Inside the museum, there are recreations of the Astronomy Tower in downtown Gyongju, as well as of Seokguram Grotto. The Grotto display is particularly extensive, with recreations of all parts of the Grotto so that you can see it from every angle. There are also some other great artifacts in the museum like a very old wood block printing press, one of the oldest in the world, as well as other neat things that the Koreans thought up or created.
The cost to enter is about $2.
Written Nov 30, 2004
Outside of the city, there is a nice resort area around Bomun Lake. There are several nice hotels, although most were out of our price range. Even so, you can go and walk around the lake on a really great walking/bike path. There are lots of bike rental shops, so you can go for a great ride, or you can just walk along the tree-lined path.

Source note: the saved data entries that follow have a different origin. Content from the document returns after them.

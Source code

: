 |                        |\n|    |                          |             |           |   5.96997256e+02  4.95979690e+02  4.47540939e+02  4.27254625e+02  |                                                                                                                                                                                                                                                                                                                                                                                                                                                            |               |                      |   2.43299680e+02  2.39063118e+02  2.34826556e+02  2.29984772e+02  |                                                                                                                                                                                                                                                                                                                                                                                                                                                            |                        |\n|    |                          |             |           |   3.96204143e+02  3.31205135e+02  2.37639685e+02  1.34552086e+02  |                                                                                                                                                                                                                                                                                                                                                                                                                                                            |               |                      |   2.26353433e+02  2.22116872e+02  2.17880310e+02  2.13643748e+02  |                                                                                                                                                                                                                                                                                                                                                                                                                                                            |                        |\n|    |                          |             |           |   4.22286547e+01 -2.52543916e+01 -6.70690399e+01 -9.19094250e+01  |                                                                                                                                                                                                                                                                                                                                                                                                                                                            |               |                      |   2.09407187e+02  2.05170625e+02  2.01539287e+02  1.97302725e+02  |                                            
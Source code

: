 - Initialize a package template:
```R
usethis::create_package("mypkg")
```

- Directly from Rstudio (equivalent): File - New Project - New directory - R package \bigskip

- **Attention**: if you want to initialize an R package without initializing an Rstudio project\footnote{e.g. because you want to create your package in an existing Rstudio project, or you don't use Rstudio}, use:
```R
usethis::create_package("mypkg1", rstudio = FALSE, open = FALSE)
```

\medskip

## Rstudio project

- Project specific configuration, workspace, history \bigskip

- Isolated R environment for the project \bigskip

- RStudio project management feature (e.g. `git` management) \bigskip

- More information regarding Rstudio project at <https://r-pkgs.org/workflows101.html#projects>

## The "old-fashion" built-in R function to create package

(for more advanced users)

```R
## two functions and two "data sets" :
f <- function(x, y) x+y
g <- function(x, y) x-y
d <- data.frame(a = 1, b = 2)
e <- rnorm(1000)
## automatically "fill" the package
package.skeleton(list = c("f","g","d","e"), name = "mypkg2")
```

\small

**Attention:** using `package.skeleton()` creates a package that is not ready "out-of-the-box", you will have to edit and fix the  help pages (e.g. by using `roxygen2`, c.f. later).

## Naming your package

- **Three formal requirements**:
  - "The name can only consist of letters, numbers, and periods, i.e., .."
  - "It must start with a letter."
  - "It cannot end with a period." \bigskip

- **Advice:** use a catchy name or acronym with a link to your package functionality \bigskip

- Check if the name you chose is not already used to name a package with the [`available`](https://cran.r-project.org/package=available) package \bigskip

Bomun Lake is home to Gyongju World, as well as several restaurants, cafes and galleries. The whole area is easily accessed by the Gyongju bus system.
Written Nov 24, 2004
Between Bulguksa Temple and Seokguram Grotto, there is a very well-marked mountain trail. The trail is just over 3 km in length and is quite a nice hike. The trail is clear, and there is a bathroom facility along the way.
We hiked down instead of up! For those fit souls who want a bit of a workout, uphill is good too, I'm sure.
To get to the trailhead, go to the southern ticket booth at Bulguksa or look for the sign just next to the ticket booth at Seokguram.
Written Nov 22, 2004
These are amongst the largest tumuli to be found. The Bonghwadea is some 22 m high and 250 m at it's circumference. These tombs date from the 4th and 5th centuries AD about the middle period of the Silla Dynasty.